▶ What you need to do
Retype, word for word, the lines from the first line of the entries through the line that holds "734.42 \\ \hline"; leave out the pictures.

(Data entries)

- Opening Delimiter -

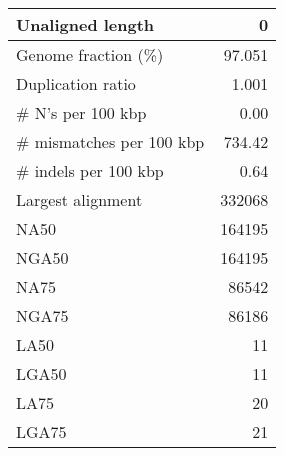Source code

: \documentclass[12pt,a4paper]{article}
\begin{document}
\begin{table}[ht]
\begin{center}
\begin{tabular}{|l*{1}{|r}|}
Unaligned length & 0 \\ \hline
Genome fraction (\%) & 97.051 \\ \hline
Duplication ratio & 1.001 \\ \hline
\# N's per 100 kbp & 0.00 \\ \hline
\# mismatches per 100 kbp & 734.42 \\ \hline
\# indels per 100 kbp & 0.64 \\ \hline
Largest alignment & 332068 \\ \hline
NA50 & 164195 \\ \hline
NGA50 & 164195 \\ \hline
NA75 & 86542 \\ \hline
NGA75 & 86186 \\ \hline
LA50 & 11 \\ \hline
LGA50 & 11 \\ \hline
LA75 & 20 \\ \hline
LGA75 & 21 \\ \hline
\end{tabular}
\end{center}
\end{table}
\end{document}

- Closing Delimiter -

▶ Exercise result
Source code

: \documentclass[12pt,a4paper]{article}
\begin{document}
\begin{table}[ht]
\begin{center}
\begin{tabular}{|l*{1}{|r}|}
Unaligned length & 0 \\ \hline
Genome fraction (\%) & 97.051 \\ \hline
Duplication ratio & 1.001 \\ \hline
\# N's per 100 kbp & 0.00 \\ \hline
\# mismatches per 100 kbp & 734.42 \\ \hline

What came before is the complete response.